After arrival at the hotel and dinner, we set off to Aviemore to look for the peregrines on Craigellachie cliff. A couple of locals told us that the pair had just fledged three young and I soon had one in the scope. Then an adult flew in with some food and proceeded to feed another of the young. And all the while there were up to 6 ospreys circling overhead. Next we went down to the River Spey to see the sand martin colony. On emerging from the tunnel under the railway there was a dipper on the stream, while at the Spey we had the spectacle of 50+ sand martins flying round the colony in the sandy river bank, and a pair of common sandpipers and an oystercatcher thrown in for good measure. An excellent start to the holiday.

Next day we decided to visit the RSPB Loch Garten reserve.

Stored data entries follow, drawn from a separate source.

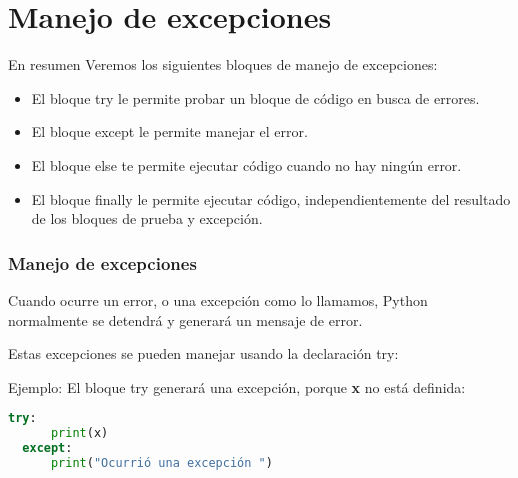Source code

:
\section{Manejo de excepciones}

\begin{frame}[c]{En resumen}
  Veremos los siguientes bloques de manejo de excepciones:

  \vspace{\baselineskip}
  \begin{itemize}
    \item El bloque \textcolor{codeKeyword2}{try} le permite probar un
      bloque de código en busca de errores.
    \pausa
    \item El bloque \textcolor{codeKeyword2}{except} le permite manejar el
      error.
    \pausa
    \item El bloque \textcolor{codeKeyword2}{else} te permite ejecutar
      código cuando no hay ningún error.
    \pausa
    \item El bloque \textcolor{codeKeyword2}{finally} le permite ejecutar
      código, independientemente del resultado de los bloques de prueba y
      excepción.
  \end{itemize}
\end{frame}

\begin{frame}[fragile]
  \frametitle{Manejo de excepciones}
  Cuando ocurre un error, o una excepción como lo llamamos, Python
  normalmente se detendrá y generará un mensaje de error.

  \vspace{\baselineskip}
  Estas excepciones se pueden manejar usando la declaración
  \textcolor{codeKeyword2}{try}:

  \vspace{\baselineskip}
  Ejemplo: El bloque \textcolor{codeKeyword2}{try} generará una excepción,
  porque \textbf{x} no está definida:
  \begin{lstlisting}[language=Python]
  try:
      print(x)
  except:
      print("Ocurrió una excepción ")
  \end{lstlisting}
\end{frame}

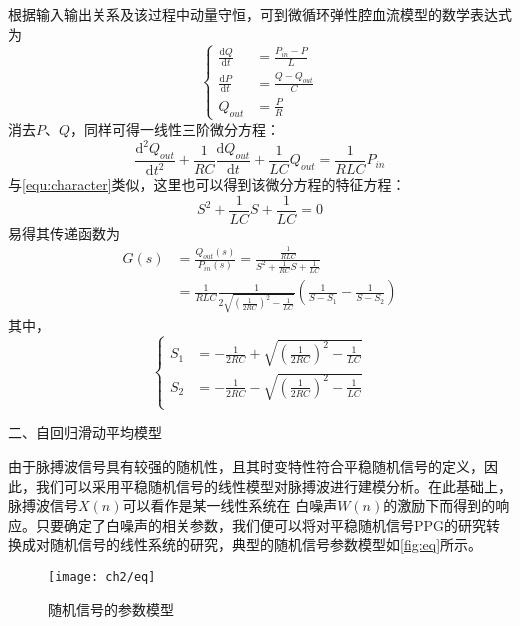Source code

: 根据输入输出关系及该过程中动量守恒，可到微循环弹性腔血流模型的数学表达式为
\begin{equation}
    \label{equ:wxh1}
    \left \{
    \begin{aligned}
        \frac{\mathrm{d} Q}{\mathrm{d} t} &=\frac{P_{in}-P}{L}\\
        \frac{\mathrm{d} P}{\mathrm{d} t} &=\frac{Q-Q_{out}}{C}\\
        Q_{out} &=\frac{P}{R}
    \end{aligned}
    \right.
\end{equation}
消去$P$、$Q$，同样可得一线性三阶微分方程：
\begin{equation}
    \label{equ:wxh2}
    \frac{\mathrm{d^2} Q_{out}}{\mathrm{d} t^2}+\frac{1}{RC}\frac{\mathrm{d} Q_{out}}{\mathrm{d} t}+\frac{1}{LC}Q_{out}=\frac{1}{RLC}P_{in}
\end{equation}
与\autoref{equ:character}类似，这里也可以得到该微分方程的特征方程：
\begin{equation}
    \label{equ:character2}
    S^2+\frac{1}{LC}S+\frac{1}{LC}=0
\end{equation}
易得其传递函数为
\begin{equation}
    \label{equ:hs}
    \begin{aligned}
    G(s) &=\frac{Q_{out}(s)}{P_{in}(s)}=\frac{\frac{1}{RLC}}{S^2+\frac{1}{RC}S+\frac{1}{LC}} \\
    &=\frac{1}{RLC}\frac{1}{2\sqrt{(\frac{1}{2RC})^2-\frac{1}{LC}}}(\frac{1}{S-S_{1}}-\frac{1}{S-S_{2}})
    \end{aligned}
\end{equation}
其中，
\begin{equation}
    \label{equ:ss}
    \left \{
    \begin{aligned}
        S_{1} &= -\frac{1}{2RC}+\sqrt{(\frac{1}{2RC})^2-\frac{1}{LC}}\\
        S_{2} &= -\frac{1}{2RC}-\sqrt{(\frac{1}{2RC})^2-\frac{1}{LC}}\\
    \end{aligned}
    \right.
\end{equation}

二、自回归滑动平均模型

由于脉搏波信号具有较强的随机性，且其时变特性符合平稳随机信号的定义，因此，我们可以采用平稳随机信号的线性模型对脉搏波进行建模分析\cite{Qiu2012,PPGYY,Ma2015}。在此基础上，脉搏波信号$X(n)$可以看作是某一线性系统在
白噪声$W(n)$的激励下而得到的响应。只要确定了白噪声的相关参数，我们便可以将对平稳随机信号PPG的研究转换成对随机信号的线性系统的研究，典型的随机信号参数模型如\autoref{fig:eq}所示。
\begin{figure}[htbp]
    \centering
    \texttt{[image: ch2/eq]}
    \caption{\label{fig:eq}随机信号的参数模型}
\end{figure}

We stopped first at Loch Vaa to look for slavonian grebe, and three stripe-headed youngsters out in the middle of the loch were excellent candidates until they were joined by an adult little grebe. At the Loch Garten hide we had the female osprey on the nest tending 2 chicks while the male sat on the neighbouring tree. The feeders were a frenzy of activity, with chaffinch, greenfinch, siskin, coal tit, blue tit, great tit, and great spotted woodpecker the main participants. A redpoll appeared briefly for 30 seconds before disappearing, never to be seen again. Red squirrels tried to steal a share of the peanuts and a small rodent of some kind was seen scuttling in the heather.


At the entrance kiosk another set of feeders attracted a similar set of visitors but here we also noticed a crested tit that came in regularly every 5 to 10 minutes or so (assuming it was the same bird). It was so close that you almost didn’t need binoculars to watch it. And here as well the red squirrels were so close that you almost felt you could reach out and touch them. Later on, during a walk around the Loch Mallachie loop, we found some treecreepers, and plenty more chaffinches.

At Boat of Garten we stopped at the bridge over the Spey and went for a short walk up-river. There were common sandpipers on the riverbank and large numbers of swifts and sand martins flying overhead and along the river. Further on we managed to locate at least a dozen goldeneye and then a female goosander with ducklings on the river. At nearby Milton Loch we settled onto one of the benches to view what was about. There is a heronry in the trees just behind the loch, but the young birds had left the nests by now and could be seen flying around or in the reeds. Mallard, tufted duck and little grebe were on the loch. A willow warbler foraged in the trees and bushes just by our heads and kept disappearing into the base of a small bush by the loch-side. Presumably it had a nest there but we left it undisturbed. An oystercatcher with 3 chicks was on the loch-side a bit further round.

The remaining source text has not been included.